Starboard is joining the Trivy family

[itaysk]

As Trivy is growing from strength to strength we have realized that there is a strong interest from the community to implement Trivy into your Kubernetes cluster natively. At the same time Trivy continues to expand with more scan targets and findings, and it has rapidly grown to overlap with Starboard. The next phase in Starboard's life is to join Trivy.
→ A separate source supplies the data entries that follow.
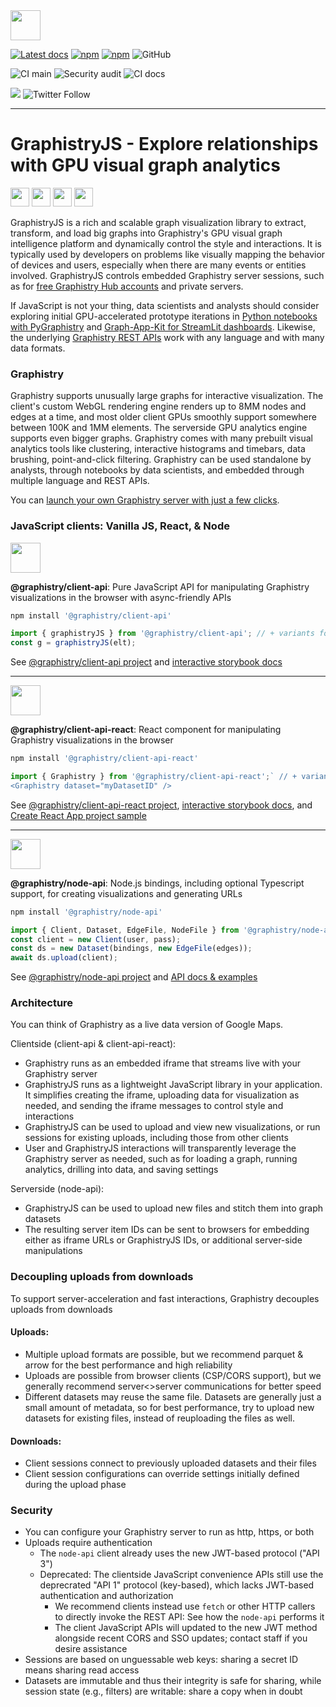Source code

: <img height=48 src="https://hub.graphistry.com/static/assets/images/logo/banner_transparent_colored.png">

[![Latest docs](https://img.shields.io/badge/docs-latest-brightgreen)](https://graphistry.github.io/graphistry-js/)
[![npm](https://img.shields.io/npm/v/@graphistry/client-api?label=%40graphistry%2Fclient-api&logo=npm)](https://www.npmjs.com/package/@graphistry/client-api)
[![npm](https://img.shields.io/npm/v/@graphistry/client-api?label=%40graphistry%2Fclient-api-react&logo=npm)](https://www.npmjs.com/package/@graphistry/client-api-react)
![GitHub](https://img.shields.io/github/license/graphistry/graphistry-js)

![CI main](https://github.com/graphistry/graphistry-js/workflows/CI/badge.svg) ![Security audit](https://github.com/graphistry/graphistry-js/workflows/Audit/badge.svg) ![CI docs](https://github.com/graphistry/graphistry-js/workflows/Storybook/badge.svg)

[<img src="https://img.shields.io/badge/slack-Graphistry%20chat-yellow.svg?logo=slack">](https://join.slack.com/t/graphistry-community/shared_invite/zt-53ik36w2-fpP0Ibjbk7IJuVFIRSnr6g) 
![Twitter Follow](https://img.shields.io/twitter/follow/graphistry)

---

# GraphistryJS - Explore relationships with GPU visual graph analytics

<img height=30 src="http://3con14.biz/code/_data/js/intro/js-logo.png"> <img height=30 src="https://raw.githubusercontent.com/remojansen/logo.ts/master/ts.jpg"> <img height=30 src="https://raw.githubusercontent.com/jalbertsr/logo-badge-images/master/img/react_logo.png"> <img height=30 src="https://raw.githubusercontent.com/caiogondim/javascript-server-side-logos/master/node.js/standard/454x128.png">


GraphistryJS is a rich and scalable graph visualization library to extract, transform, and load big graphs into Graphistry's GPU visual graph intelligence platform and dynamically control the style and interactions. It is typically used by developers on problems like visually mapping the behavior of devices and users, especially when there are many events or entities involved.  GraphistryJS controls embedded Graphistry server sessions, such as for [free Graphistry Hub accounts](https://www.graphistry.com/get-started) and private servers.

If JavaScript is not your thing, data scientists and analysts should consider exploring initial GPU-accelerated prototype iterations in [Python notebooks with PyGraphistry](https://github.com/graphistry/pygraphistry) and [Graph-App-Kit for StreamLit dashboards](https://github.com/graphistry/graph-app-kit). Likewise, the underlying [Graphistry REST APIs](https://hub.graphistry.com/docs/api/) work with any language and with many data formats.

### Graphistry
Graphistry supports unusually large graphs for interactive visualization. The client's custom WebGL rendering engine renders up to 8MM nodes and edges at a time, and most older client GPUs smoothly support somewhere between 100K and 1MM elements. The serverside GPU analytics engine supports even bigger graphs. Graphistry comes with many prebuilt visual analytics tools like clustering, interactive histograms and timebars, data brushing, point-and-click filtering.  Graphistry can be used standalone by analysts, through notebooks by data scientists, and embedded through multiple language and REST APIs.

You can [launch your own Graphistry server with just a few clicks](https://www.graphistry.com/get-started).

### JavaScript clients: Vanilla JS, React, & Node

<img height=48 src="http://3con14.biz/code/_data/js/intro/js-logo.png"/>

**@graphistry/client-api**: Pure JavaScript API for manipulating Graphistry visualizations in the browser with async-friendly APIs

```bash
npm install '@graphistry/client-api'
```

```javascript
import { graphistryJS } from '@graphistry/client-api'; // + variants for different bundling formats
const g = graphistryJS(elt);
```

See [@graphistry/client-api project](projects/client-api/README.md) and [interactive storybook docs](https://graphistry.github.io/graphistry-js/?path=/story/graphistry-vanilla-js)


---
<img height=48 src="https://raw.githubusercontent.com/jalbertsr/logo-badge-images/master/img/react_logo.png"/>

**@graphistry/client-api-react**: React component for manipulating Graphistry visualizations in the browser

```bash
npm install '@graphistry/client-api-react'
```

```javascript
import { Graphistry } from '@graphistry/client-api-react';` // + variants for different bundling formats
<Graphistry dataset="myDatasetID" />
```

See [@graphistry/client-api-react project](projects/client-api-react/README.md), [interactive storybook docs](https://graphistry.github.io/graphistry-js/), and [Create React App project sample](projects/cra-test/README.md)


---
<img height=48 src="https://raw.githubusercontent.com/caiogondim/javascript-server-side-logos/master/node.js/standard/454x128.png" />

**@graphistry/node-api**: Node.js bindings, including optional Typescript support, for creating visualizations and generating URLs

```bash
npm install '@graphistry/node-api'
```

```javascript
import { Client, Dataset, EdgeFile, NodeFile } from '@graphistry/node-api'
const client = new Client(user, pass);
const ds = new Dataset(bindings, new EdgeFile(edges));
await ds.upload(client);
```

See [@graphistry/node-api project](projects/node-api/README.md) and [API docs & examples](https://graphistry.github.io/graphistry-js/node-tsdocs/)

### Architecture

You can think of Graphistry as a live data version of Google Maps.

Clientside (client-api & client-api-react):

* Graphistry runs as an embedded iframe that streams live with your Graphistry server
* GraphistryJS runs as a lightweight JavaScript library in your application. It simplifies creating the iframe, uploading data for visualization as needed, and sending the iframe messages to control style and interactions
* GraphistryJS can be used to upload and view new visualizations, or run sessions for existing uploads, including those from other clients
* User and GraphistryJS interactions will transparently leverage the Graphistry server as needed, such as for loading a graph, running analytics, drilling into data, and saving settings

Serverside (node-api):

* GraphistryJS can be used to upload new files and stitch them into graph datasets
* The resulting server item IDs can be sent to browsers for embedding either as iframe URLs or GraphistryJS IDs, or additional server-side manipulations

### Decoupling uploads from downloads

To support server-acceleration and fast interactions, Graphistry decouples uploads from downloads

#### Uploads:

* Multiple upload formats are possible, but we recommend parquet & arrow for the best performance and high reliability
* Uploads are possible from browser clients (CSP/CORS support), but we generally recommend server<>server communications for better speed
* Different datasets may reuse the same file. Datasets are generally just a small amount of metadata, so for best performance, try to upload new datasets for existing files, instead of reuploading the files as well.

#### Downloads:

* Client sessions connect to previously uploaded datasets and their files
* Client session configurations can override settings initially defined during the upload phase

### Security

* You can configure your Graphistry server to run as http, https, or both
* Uploads require authentication
  * The `node-api` client already uses the new JWT-based protocol ("API 3")
  * Deprecated: The clientside JavaScript convenience APIs still use the deprecrated "API 1" protocol (key-based), which lacks JWT-based authentication and authorization
    * We recommend clients instead use `fetch` or other HTTP callers to directly invoke the REST API: See how the `node-api` performs it
    * The client JavaScript APIs will updated to the new JWT method alongside recent CORS and SSO updates; contact staff if you desire assistance
* Sessions are based on unguessable web keys: sharing a secret ID means sharing read access
* Datasets are immutable and thus their integrity is safe for sharing, while session state (e.g., filters) are writable: share a copy when in doubt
starboard-operator is becoming trivy-operator, which will be focused on exposing Trivy's capabilities in a Kubernetes-native way.
starboard (cli) will be replaced with a new trivy k8s command, which will follow Trivy's lightweight, client-side model for scanning, bringing it in line with the familiar Trivy experience.

It is important to highlight that this change is not happening overnight. Released artifacts will remain available and existing users will not be affected. We are here to answer your questions and highly appreciate your input. Please share your ideas in the discussion forum on GitHub or on Slack.

This is our commitment to take open source Kubernetes Security to the next level through Trivy. We have an exciting roadmap for Trivy-Kubernetes security which we will soon make publicly available on GitHub. Some of the upcoming features: UI experience, RBAC assessment, sensitive information scanning, native prometheus exporter, admission controller, and much much more...

---

Update 14 May 2022: #1173 (comment)

Thanks for the feedback everyone! Allow me to update and clarify a few things:

1. In the first stage, we will leave Starboard repository untouched. To that end, we will work on the new Trivy stuff in new repositories (trivy-operator, trivy-kubernetes).
2. trivy-operator will focus only on exposing trivy capabilities in kubernetes, and therefore will not include kube-bench (which is not in Trivy). This should not be an issue to existing users since Starboard remains available. (Same applies to kube-hunter)
3. Ideally kube-bench would have been superseded by the new trivy k8s scanner, but some feature are still missing. We will work separately on providing full Kubernetes CIS Benchmark coverage with trivy k8s - Then it will be naturally supported by trivy-operator.
4. Although we are leaving Starboard's repo untouched for now, the plan is to replace it with Trivy. We will refrain from adding features or releases of Starboard. New users who are interested in Vulnerability scanning and configuration audits in Kubernetes will be encouraged to start with Trivy.

[NissesSenap]

Really interesting.

What is the plan for starboard features that isn't related to image scanning? For example yaml parsing and kubehunter? I personally think that the image scanning feature is the most important but I thing in starboard but I could see how other people of the community would want this.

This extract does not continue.